Mithras:
Whoopsy, you're way way over adding, unless you think that 100m cars go through a tank of gas every day as well. The average commute in North America is 16 miles or 25km. Even adding in groceries, running around etc. it's easy to see why most leases are for 15-20,000km a year.
Now as EVs mature it's not unrealistic to say that they will have a range of 500km / charge.
At 20,000km that's 40 full charges a year. Less than one a week. NOT one EVERY night. Now many will want to have a more full battery but that's still either a nightly top up or 2-3 times a week for a quarter "tank of gas".
Plugging that into your scenario makes it look a LOT different.
Actually I am not.
There is some that thinks every EV owner plug in their car at night every day after driving. Just using that scenario. But I am not calculating with all of these EVs as empty and needs a full charge. Hence why I wrote the load goes down as time goes on. Some of the EVs are barely driven and may need a 15 mins charge, others could be just an hour of charging, that's not a lot of electricity, like 8kW. for some EVs that's 40km driven or so. To the grid it makes absolutely no difference, all home chargers starts off with the highest current draw first and ramp down as needed, so the initial peak load is the same for a car with 95% charge left or one with 80% or one with 10% left, and that's 7-9kW/hr.

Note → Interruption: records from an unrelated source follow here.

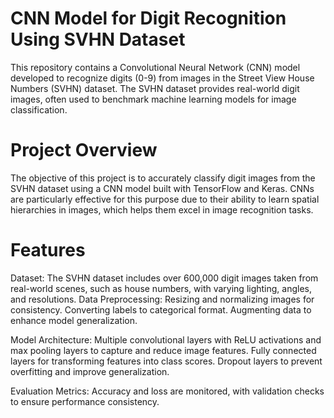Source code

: # CNN Model for Digit Recognition Using SVHN Dataset
This repository contains a Convolutional Neural Network (CNN) model developed to recognize digits (0-9) from images in the Street View House Numbers (SVHN) dataset. The SVHN dataset provides real-world digit images, often used to benchmark machine learning models for image classification.

# Project Overview
The objective of this project is to accurately classify digit images from the SVHN dataset using a CNN model built with TensorFlow and Keras. CNNs are particularly effective for this purpose due to their ability to learn spatial hierarchies in images, which helps them excel in image recognition tasks.

# Features
 Dataset: 
  The SVHN dataset includes over 600,000 digit images taken from real-world scenes, such as house numbers, with varying lighting, angles, and resolutions.
 Data Preprocessing:
Resizing and normalizing images for consistency.
Converting labels to categorical format.
Augmenting data to enhance model generalization.

 Model Architecture:
Multiple convolutional layers with ReLU activations and max pooling layers to capture and reduce image features.
Fully connected layers for transforming features into class scores.
Dropout layers to prevent overfitting and improve generalization.

 Evaluation Metrics:
Accuracy and loss are monitored, with validation checks to ensure performance consistency.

But if we re-do the scenario using normal car owner behaviour, i.e. people don't keep topping off their gas tank every night, and they do their 'fill-up' at 1/2 'tank', 1/4 'tank', lights on, etc, then the numbers will be quite different. Some cars could go only charging a couple times a week, or if really lightly driven like how I used my e-Tron, charge it once every 3 weeks. The peak load will be a lot lower as the number of cars plugged in at the same time will be a lot lower. But in this scenario, the infrastructure will need to be improved, a lot. Density of quick chargers will need to approach that of gas stations to ease people's mind. It doesn't matter if 75% of these extra chargers aren't being used like gas stations pumps currently are, it's a peace of mind thing for drivers, mentality problem.

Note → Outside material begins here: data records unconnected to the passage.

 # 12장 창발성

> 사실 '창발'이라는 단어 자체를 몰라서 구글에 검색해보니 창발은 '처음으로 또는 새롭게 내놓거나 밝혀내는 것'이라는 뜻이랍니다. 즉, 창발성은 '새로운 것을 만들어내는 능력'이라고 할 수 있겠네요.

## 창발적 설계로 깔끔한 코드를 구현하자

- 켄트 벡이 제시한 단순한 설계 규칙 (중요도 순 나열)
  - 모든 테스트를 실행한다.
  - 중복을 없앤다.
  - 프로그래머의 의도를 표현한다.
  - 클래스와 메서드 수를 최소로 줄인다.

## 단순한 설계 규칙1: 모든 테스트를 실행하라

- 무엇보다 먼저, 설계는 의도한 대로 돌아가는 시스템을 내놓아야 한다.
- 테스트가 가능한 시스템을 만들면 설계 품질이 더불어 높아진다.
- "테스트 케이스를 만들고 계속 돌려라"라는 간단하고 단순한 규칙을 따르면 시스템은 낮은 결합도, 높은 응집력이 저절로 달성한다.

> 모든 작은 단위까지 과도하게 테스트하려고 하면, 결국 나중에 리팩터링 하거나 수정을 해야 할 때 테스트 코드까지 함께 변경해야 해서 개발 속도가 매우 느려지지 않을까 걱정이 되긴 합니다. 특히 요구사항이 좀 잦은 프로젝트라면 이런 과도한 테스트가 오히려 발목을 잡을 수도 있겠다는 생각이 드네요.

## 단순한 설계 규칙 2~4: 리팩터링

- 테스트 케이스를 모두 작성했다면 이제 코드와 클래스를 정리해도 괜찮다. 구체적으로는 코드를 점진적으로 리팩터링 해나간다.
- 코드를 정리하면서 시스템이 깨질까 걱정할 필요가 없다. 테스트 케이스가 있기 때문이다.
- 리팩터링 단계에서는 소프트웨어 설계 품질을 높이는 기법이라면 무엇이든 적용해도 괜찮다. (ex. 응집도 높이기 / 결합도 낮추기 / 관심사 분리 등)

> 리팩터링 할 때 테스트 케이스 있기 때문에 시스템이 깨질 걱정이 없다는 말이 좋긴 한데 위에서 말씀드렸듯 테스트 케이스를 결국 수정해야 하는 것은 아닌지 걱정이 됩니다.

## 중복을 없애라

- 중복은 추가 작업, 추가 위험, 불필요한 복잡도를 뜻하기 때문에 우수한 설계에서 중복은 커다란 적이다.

So what if someone came home late one night and forgot to plug it in at say 50% charge? Not a problem, he/she could wake up the next morning fully confident that he will come across a quick charge for a top up if needed, which in most cases he/she won't need and can wait till the next day to charge at home at say 35% SoC or something. It's like normal car drivers who never sweat about how much gas they have left in their gas tank, they know they will come across 100s of pumps everywhere.
Adoption of EVs will always be infrastructure limited, whatever EVs on sale atm are all good enough and even better ones see pcoming, but people's mentality aren't prepared yet and they won't be until they see parity or almost parity with what they are used to with gasoline.
With governments around the world trying to ban normal cars within the next decade, stuff needs to happen fast now to prepare for the inevitable.